No date was announced for oral arguments in the case, Central Bank of Denver v. First Interstate Bank of Denver. However, the justices are not scheduled to hear arguments until the 1993-94 term begins on Oct. 6. The court's 1992-93 term is expected to close by the end of this month.
The dispute arose in the aftermath of the 1989 default of two issues of tax-exempt municipal bonds issued in 1986 and 1988 by the Colorado Springs-Stetson Hills Public Building Authority.
Bondholders sued Central Bank, the bond trustee, charging that the bank did not insist on an independent review of a tainted land appraisal or demand a new appraisal prior to the issuance of the second set of bonds. The bonds were backed by land that was required under the bond indenture to have an appraised value of at least 160% of the outstanding principal and interest on the bonds.

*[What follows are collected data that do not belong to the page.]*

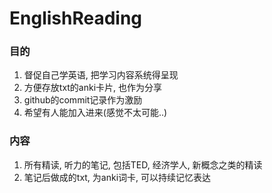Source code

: # EnglishReading
### 目的
1. 督促自己学英语, 把学习内容系统得呈现
2. 方便存放txt的anki卡片, 也作为分享
3. github的commit记录作为激励
4. 希望有人能加入进来(感觉不太可能..)

### 内容
1. 所有精读, 听力的笔记, 包括TED, 经济学人, 新概念之类的精读
2. 笔记后做成的txt, 为anki词卡, 可以持续记忆表达
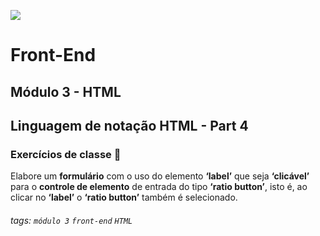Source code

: ![](https://portal.alphaedtech.org.br/images/edtech/logo-edtech.webp)
# Front-End 
## Módulo 3 - HTML
## Linguagem de notação HTML - Part 4
### Exercícios de classe 🏫

Elabore um <b>formulário</b> com o uso do elemento <b>‘label’</b> que seja <b>‘clicável’</b> para o <b>controle de elemento</b> de entrada do tipo <b>‘ratio button’</b>, isto é, ao clicar no <b>‘label’</b> o <b>‘ratio button’</b> também é selecionado.

###### tags: `módulo 3` `front-end` `HTML`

Bondholders charged that Central Bank knew or should have known that the appraisal was inflated, but decided to postpone another appraisal until after the 1988 bonds were issued.
Section 10(b) of the Securities Exchange Act of 1934 and tne Securities and Exchange Commission's Rule 10b-5 are widely used to challenge alleged securities fraud. In general. plaintiffs are required to prove "scienter," or the intent to defraud, as an element of their case. But federal courts have been split on the issue of whether recklessness is sufficient to satisfy the scienter requirement.

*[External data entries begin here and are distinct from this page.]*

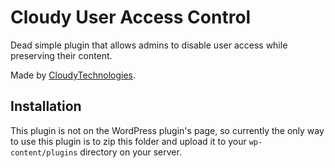 # Cloudy User Access Control

Dead simple plugin that allows admins to disable user access while preserving their content. 

Made by [CloudyTechnologies](https://cloudytechnologies.mk/).

## Installation

This plugin is not on the WordPress plugin's page, 
so currently the only way to use this plugin is to zip this folder and upload it to your 
`wp-content/plugins` directory on your server.
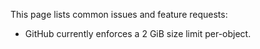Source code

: This page lists common issues and feature requests:

- GitHub currently enforces a 2 GiB size limit per-object.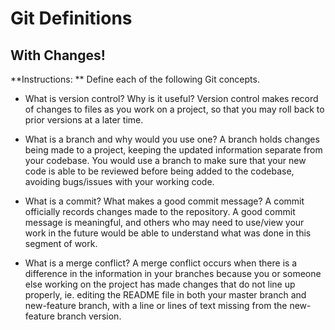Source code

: # Git Definitions
## With Changes!

**Instructions: ** Define each of the following Git concepts.

* What is version control?  Why is it useful? 
Version control makes record of changes to files as you work on a project, so that you may roll back to prior versions at a later time.

* What is a branch and why would you use one?
A branch holds changes being made to a project, keeping the updated information separate from your codebase. You would use a branch to make sure that your new code is able to be reviewed before being added to the codebase, avoiding bugs/issues with your working code.

* What is a commit? What makes a good commit message?
A commit officially records changes made to the repository. A good commit message is meaningful, and others who may need to use/view your work in the future would be able to understand what was done in this segment of work. 


* What is a merge conflict?
A merge conflict occurs when there is a difference in the information in your branches because you or someone else working on the project has made changes that do not line up properly, ie. editing the README file in both your master branch and new-feature branch, with a line or lines of text missing from the new-feature branch version.
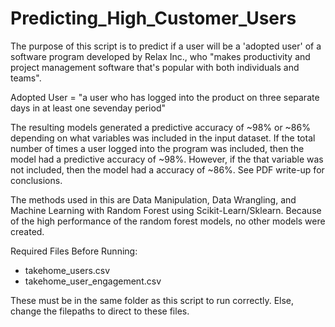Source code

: # Predicting_High_Customer_Users
The purpose of this script is to predict if a user will be a 'adopted user' of a software program developed by Relax Inc., who "makes productivity and project management software that's popular with both individuals and teams".

Adopted User = "a user who has logged into the product on three separate days in at least one sevenday period"

The resulting models generated a predictive accuracy of ~98% or ~86% depending on what variables was included in the input dataset. If the total number of times a user logged into the program was included, then the model had a predictive accuracy of ~98%. However, if the that variable was not included, then the model had a accuracy of ~86%. See PDF write-up for conclusions.

The methods used in this are Data Manipulation, Data Wrangling, and Machine Learning with Random Forest using Scikit-Learn/Sklearn. Because of the high performance of the random forest models, no other models were created.

Required Files Before Running:
- takehome_users.csv
- takehome_user_engagement.csv

These must be in the same folder as this script to run correctly. Else, change the filepaths to direct to these files.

The U.S. District Court for the District of Colorado ruled that under federal securities law and SEC regulations, the scienter requirement for aiding-and-abetting liability "may not be satisfied by showing recklessness" unless trustees are shown to have had an additional duty to disclose material facts.
The U.S. Court of Appeals for the 10th Circuit agreed that Central Bank owed bondholders no duty to disclose. The appeals court said that under the federal Trust Indenture Act of 1939, the bank's duties as bond indenture trustee were "strictly defined and limited to the terms of the indenture."
However, the appeals court said, the trust indenture law does not address the "rights, obligations, duties or liabilities" imposed by federal securities laws. Consequently, the bank could be liable for aiding and abetting securities fraud even though it hid no duty to disclose.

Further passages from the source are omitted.